**Work to complete**.
Give the records again word for word. Leave every picture out.

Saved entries
* * * * *

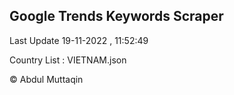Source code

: 

## Google Trends Keywords Scraper 
 
Last Update 19-11-2022 , 11:52:49

Country List :
VIETNAM.json



© Abdul Muttaqin 

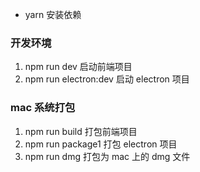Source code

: - yarn 安装依赖

### 开发环境

1. npm run dev 启动前端项目
2. npm run electron:dev 启动 electron 项目

### mac 系统打包

1.  npm run build 打包前端项目
2.  npm run package1 打包 electron 项目
3.  npm run dmg 打包为 mac 上的 dmg 文件
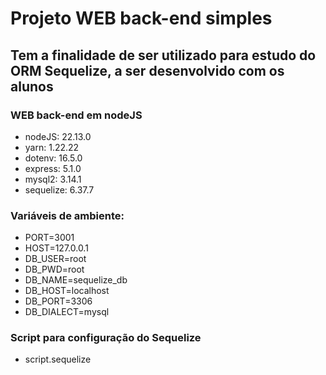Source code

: # Projeto WEB back-end simples
## Tem a finalidade de ser utilizado para estudo do ORM Sequelize, a ser desenvolvido com os alunos

### WEB back-end em nodeJS 
- nodeJS: 22.13.0
- yarn: 1.22.22
- dotenv: 16.5.0
- express: 5.1.0
- mysql2: 3.14.1
- sequelize: 6.37.7

### Variáveis de ambiente:
- PORT=3001
- HOST=127.0.0.1
- DB_USER=root
- DB_PWD=root
- DB_NAME=sequelize_db
- DB_HOST=localhost
- DB_PORT=3306
- DB_DIALECT=mysql

### Script para configuração do Sequelize
- script.sequelize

* * * * *

**Exercise response**.
Source code

: 

## Google Trends Keywords Scraper 
 
Last Update 19-11-2022 , 11:52:49

Country List :
VIETNAM.json



© Abdul Muttaqin 

Source code

: - yarn 安装依赖

### 开发环境

1. npm run dev 启动前端项目
2. npm run electron:dev 启动 electron 项目

### mac 系统打包

1.  npm run build 打包前端项目
2.  npm run package1 打包 electron 项目
3.  npm run dmg 打包为 mac 上的 dmg 文件
Source code

: # Projeto WEB back-end simples
## Tem a finalidade de ser utilizado para estudo do ORM Sequelize, a ser desenvolvido com os alunos

### WEB back-end em nodeJS 
- nodeJS: 22.13.0
- yarn: 1.22.22
- dotenv: 16.5.0
- express: 5.1.0
- mysql2: 3.14.1
- sequelize: 6.37.7

### Variáveis de ambiente:
- PORT=3001
- HOST=127.0.0.1
- DB_USER=root
- DB_PWD=root
- DB_NAME=sequelize_db
- DB_HOST=localhost
- DB_PORT=3306
- DB_DIALECT=mysql

### Script para configuração do Sequelize
- script.sequelize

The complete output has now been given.